Car accidents are a leading cause of death for American teenagers. Furthermore, even though the group from ages 15-24 is only 14% of the United States population, the greatest risk of suffering a car crash among all groups is teenage drivers. Teenage boys have double the rate of fatal crashes as female teen drivers, and teens driving with teen passengers are more likely to crash.

In 2010, highway safety researchers found that seven teens aged 16-19 died every day from car crashes. This group was also three times more likely than those over the age of 19 to get into a fatal accident. Fatalities may be more common because teens are the least likely to use their seatbelts. Additionally, teen drinking was responsible for 22% of fatal car crashes in 2010.

Why is the risk for teen drivers so great? Most teens underestimate danger or don't identify risks at all due to lack of experience. They are also more likely to speed and allow insufficient distance between cars.
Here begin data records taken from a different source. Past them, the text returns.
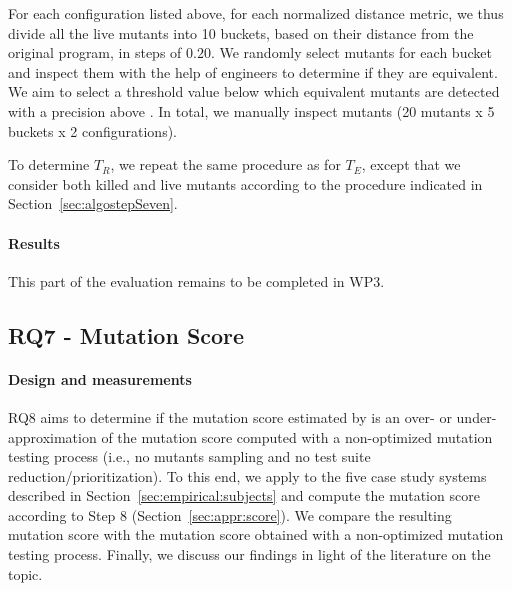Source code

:For each configuration listed above, for each normalized distance metric, we thus divide all the live mutants into 10 buckets, based on their distance from the original program, in steps of $0.20$.
We randomly select  mutants for each bucket and inspect them with the help of engineers to determine if they are equivalent. 
We aim to select a threshold value below which equivalent mutants are detected with a precision above . 
In total, we manually inspect  mutants (20 mutants x 5 buckets x 2 configurations).

To determine $T_R$, we repeat the same procedure as for $T_E$, except that we consider both killed and live mutants according to the procedure indicated in Section~\ref{sec:algostepSeven}.

\paragraph{Results}

This part of the evaluation remains to be completed in WP3.
%
%


\subsection{RQ7 - \APPR Mutation Score}

\paragraph{Design and measurements}


RQ8 aims to determine if the mutation score estimated by \APPR is an over- or under- approximation of the mutation score computed with a  non-optimized mutation testing process (i.e., no mutants sampling and no test suite reduction/prioritization). 
To this end, we apply \APPR to the five case study systems described in Section~\ref{sec:empirical:subjects} and compute the mutation score according to \APPR Step 8 (Section~\ref{sec:appr:score}).
 We compare the resulting mutation score with the mutation score obtained with a non-optimized mutation testing process.
Finally, we discuss our findings in light of the literature on the topic.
Leaving enough distance between two cars is important when trying to avoid a rear-end accident.

If your teenage child is in a fatal crash that was not his or her fault, you may be able to bring a wrongful death lawsuit against the at-fault driver or any other negligent party. You may be able to recover compensatory damages, including any medical bills, funeral expenses, out-of-pocket expenses, and pain and suffering.

Who Is Responsible When a Teen Injures Someone in A Crash?

Usually, teenagers are covered under their parents' insurance policies when they start driving. When a teen is insured and causes an accident, the insurance company will have a duty to step up and defend and indemnify the teenager. Generally, the greater risk of teenage drivers getting into an accident is accounted for in the premium that is charged to the parent. However, the profit-oriented culture of insurance companies encourages the denial of legitimate claims. If an insurance company fails to defend and indemnify when appropriate, a parent can bring a bad faith action against the company.

Can a parent ever be held responsible? In many cases, a parent will not be held personally liable for the negligent driving of his or her child. However, there are exceptions. A parent can be held personally responsible if he or she knows the teen is an incompetent or reckless driver, or if the teen is driving as part of work for the parents.

Some states have laws that impose liability on parents when their teenagers' reckless driving causes an accident on public roads. However, most of the time a parent will not be liable for the teenager's negligence if he or she used the car without permission, or if a parent doesn't have custody of the child. Moreover, parents can revoke their responsibility by refusing to sign the application for their child's drivers' license or reporting to the state that they withdraw their support.

Generally, the parent owns the vehicle that the teen drives. When a parent knows or should know in the exercise of due care that his or her teen is not fit to operate a car, the parent can be held liable for any accidents caused by the teen under a cause of action called negligent entrustment.

For example, if a teen has an alcohol abuse problem and frequently comes home smelling of alcohol or drinks in front of his or her parents, the parents should know that the teen's risk of getting into an accident is greater than usual. A parent who permits his or her teen to drive a car, or looks the other way to avoid knowing the teen drives the car, may be held liable for any accidents caused by the teenager. In that case, if the teenager is not insured, an injured party may still sue the parent directly for compensatory damages, and in some cases punitive damages as well.